Put me in front of a Mac and it’s almost as if I never learned to use a computer. Put me in front of Google Spreadsheets and all of the time I’ve spent working with Excel feels a little like time wasted, and not in a good way. I’m just not very used to a spreadsheet that isn’t Excel.
Unafraid of a challenge, I recently decided to give Google’s (exceptional) importXML, importFEED and importHTML functions a try – the ability to fetch information from the web to retrieve the data you need. Mostly to make an interesting blog post, but partly out of envy that Excel doesn’t have this function.
It’s frustrating trying to get XML data into Microsoft Excel – unless you’ve got the time and patience to build some basic Macros or VBscript for your requirements. With Google Docs, it’s really easy.
A few resources
If you want to use Google Docs to extract data from the web, it would be a good idea for you to learn a little xPath. “XPath is used to navigate through elements and attributes in an XML document”, or, in simple terms, you can use xPath to fetch little bits of data contained in structured elements like <span>, <div> or links or pretty much anything, really.
Also, there are a few people who have been doing this a while, and probably have sample spreadsheets that blow some of the examples below away – but you have to start somewhere, right? If you’re already an importXML / Google Docs Ninja, maybe go and find something else to do instead of reading this post.
If you’re interested, I made a Google Docs Spreadsheet with all of the examples below:
Does anyone know?
“Does anyone know” is such an interesting search on Twitter – just combine that query with a keyword, like “restaurant” and a location for everyone on Twitter looking for a very specific, thing. Great if you happen to be trading in that thing.
Try a query like this to pull through results from the Twitter search RSS feed:
A nod to Steven Foskett for this one, and particular kudos for the mention of vCard, the query for LinkedIn connections, Klout score and Alexa Rank. Nice!
Try this query: =importXML(“http://twitter.com/[your-username]“,”//span[@id='follower_count']“)
Which will give you the number of followers you have on your Twitter profile. I added together the total followers that my SEO team have (that’s the three of us) for kicks. I wonder how long it will be before someone totals up all followers counts for all UK agencies? I wonder if there’s a correlation between that data and turnover
Pull price data from the web
I think that, after some mild haranguing, Will might have purchased himself a pair of Etymotic headphones. Perhaps my pitch would have gone slightly more efficiently with a little xPath and Google Product search:
For something like this, a way smarter approach to get pricing data from Amazon would be to use their API – but you get the point with this brief example.

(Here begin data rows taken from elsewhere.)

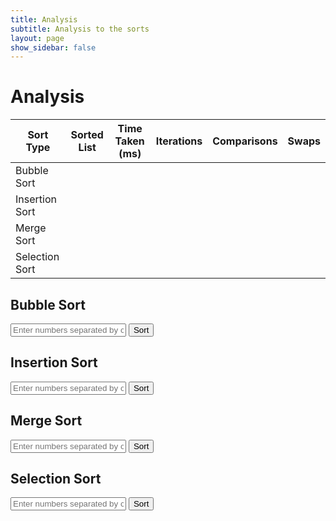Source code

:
```yaml
---
title: Analysis
subtitle: Analysis to the sorts
layout: page
show_sidebar: false
---
```


# Analysis

<table>
    <thead>
        <tr>
            <th>Sort Type</th>
            <th>Sorted List</th>
            <th>Time Taken (ms)</th>
            <th>Iterations</th>
            <th>Comparisons</th>
            <th>Swaps</th>
        </tr>
    </thead>
    <tbody>
        <tr id="bubbleRow">
            <td>Bubble Sort</td>
            <td id="bubbleList"></td>
            <td id="bubbleTime"></td>
            <td id="bubbleIterations"></td>
            <td id="bubbleComparisons"></td>
            <td id="bubbleSwaps"></td>
        </tr>
        <tr id="insertionRow">
            <td>Insertion Sort</td>
            <td id="insertionList"></td>
            <td id="insertionTime"></td>
            <td id="insertionIterations"></td>
            <td id="insertionComparisons"></td>
            <td id="insertionSwaps"></td>
        </tr>
        <tr id="mergeRow">
            <td>Merge Sort</td>
            <td id="mergeList"></td>
            <td id="mergeTime"></td>
            <td id="mergeIterations"></td>
            <td id="mergeComparisons"></td>
            <td id="mergeSwaps"></td>
        </tr>
        <tr id="selectionRow">
            <td>Selection Sort</td>
            <td id="selectionList"></td>
            <td id="selectionTime"></td>
            <td id="selectionIterations"></td>
            <td id="selectionComparisons"></td>
            <td id="selectionSwaps"></td>
        </tr>
    </tbody>
</table>

<script>
    function sendSortRequest(sortType) {
        var data = document.getElementById(sortType + 'Input').value;
        var requestData = data.split(',').map(Number);

        fetch('https://ww3.stu.nighthawkcodingsociety.com/api/sorting/' + sortType, {
            method: 'POST',
            body: JSON.stringify(requestData),
            headers: {
                'Content-Type': 'application/json',
            },
        })
        .then(response => response.json())
        .then(data => {
            // Update the table with the results
            document.getElementById(sortType + 'List').textContent = data.sortedList.join(', ');
            document.getElementById(sortType + 'Time').textContent = data.timeTakenMs;
            document.getElementById(sortType + 'Iterations').textContent = data.iterations;
            document.getElementById(sortType + 'Comparisons').textContent = data.comparisons;
            document.getElementById(sortType + 'Swaps').textContent = data.swaps;
        })
        .catch((error) => {
            console.error('Error:', error);
        });
    }
</script>

## Bubble Sort

<input type="text" id="bubbleInput" placeholder="Enter numbers separated by commas" />
<button onclick="sendSortRequest('bubble')">Sort</button>

## Insertion Sort

<input type="text" id="insertionInput" placeholder="Enter numbers separated by commas" />
<button onclick="sendSortRequest('insertion')">Sort</button>

## Merge Sort

<input type="text" id="mergeInput" placeholder="Enter numbers separated by commas" />
<button onclick="sendSortRequest('merge')">Sort</button>

## Selection Sort

<input type="text" id="selectionInput" placeholder="Enter numbers separated by commas" />
<button onclick="sendSortRequest('selection')">Sort</button>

Get all of your (competitors) URLs from their sitemap
Try something like this: =ImportXML(“http://www.yourcompetitordomain.com/sitemap.xml”,”//url/loc”)
I mentioned doing this with Excel to find orphaned pages, but you can have a lot more fun with importXML. For one, theoretically you could go off and fetch all keywords contained in the <title> tag of each of the URLs – an instant keyword strategy!
Pull link data from Blekko
With a query like this: =ImportXML(“http://blekko.com/ws/http://seogadget.com/+/links+/rss”,”//link”)
Blekko is everyone’s favourite new SEO tool, and fair enough, it is quite cool. As Blekko are happy to push their data out via RSS, we’re able to pull this data into our spreadsheets with ImportXML (to be fair this is really easy with Excel, unless you’d like to create multiple columns with different domain queries.
More Blekko – link data tables
Blekko have a feature that allows for a pretty insightful breakdown of their SEO data on your domain. If you want to pull some of that through in to Google Docs, no problem:
Try this query: =importhtml(“http://blekko.com/ws/www.smashingmagazine.com+/seo”,”table”,7)
This wasn’t a particularly “advanced” post – I did quite enjoy the thought of what to do next with this data, though. Fetch IP addresses, WHOIS details, root domain links or keyword research data with Google Suggest, the Alchemy API, or plain scraping your competitor home pages. If you’re using importXML, I’d really like to hear how.
Anyway, as I mentioned earlier, please feel free to take the queries from here: http://bit.ly/9Fs7aF – improve them, and let me know what you did.
A little update
I got in touch with my friend Tom from Distilled to see if he wanted to contribute. He’s been out in Vegas, but came back with a tip to solve the problem of Google caching a result for around two hours at a time:
Google docs will cache a URL for ~2 hours and so if you want to crawl a URL more often than that then you need to add a modifier to the URL.
I use int(now()*1000) to generate a unique timestamp and then add that into the URL in a dummy query string. E.g.
The search results won’t change when you change the time value but Google docs will treat it as a fresh URL and crawl it again.
Also – you can do lots of amazingly fancy things using Google Scripts (kind of like macros for google docs) but don’t have a huge amount of time to go into detail about that now!
Well, hopefully Tom will have time soon – thanks for contributing!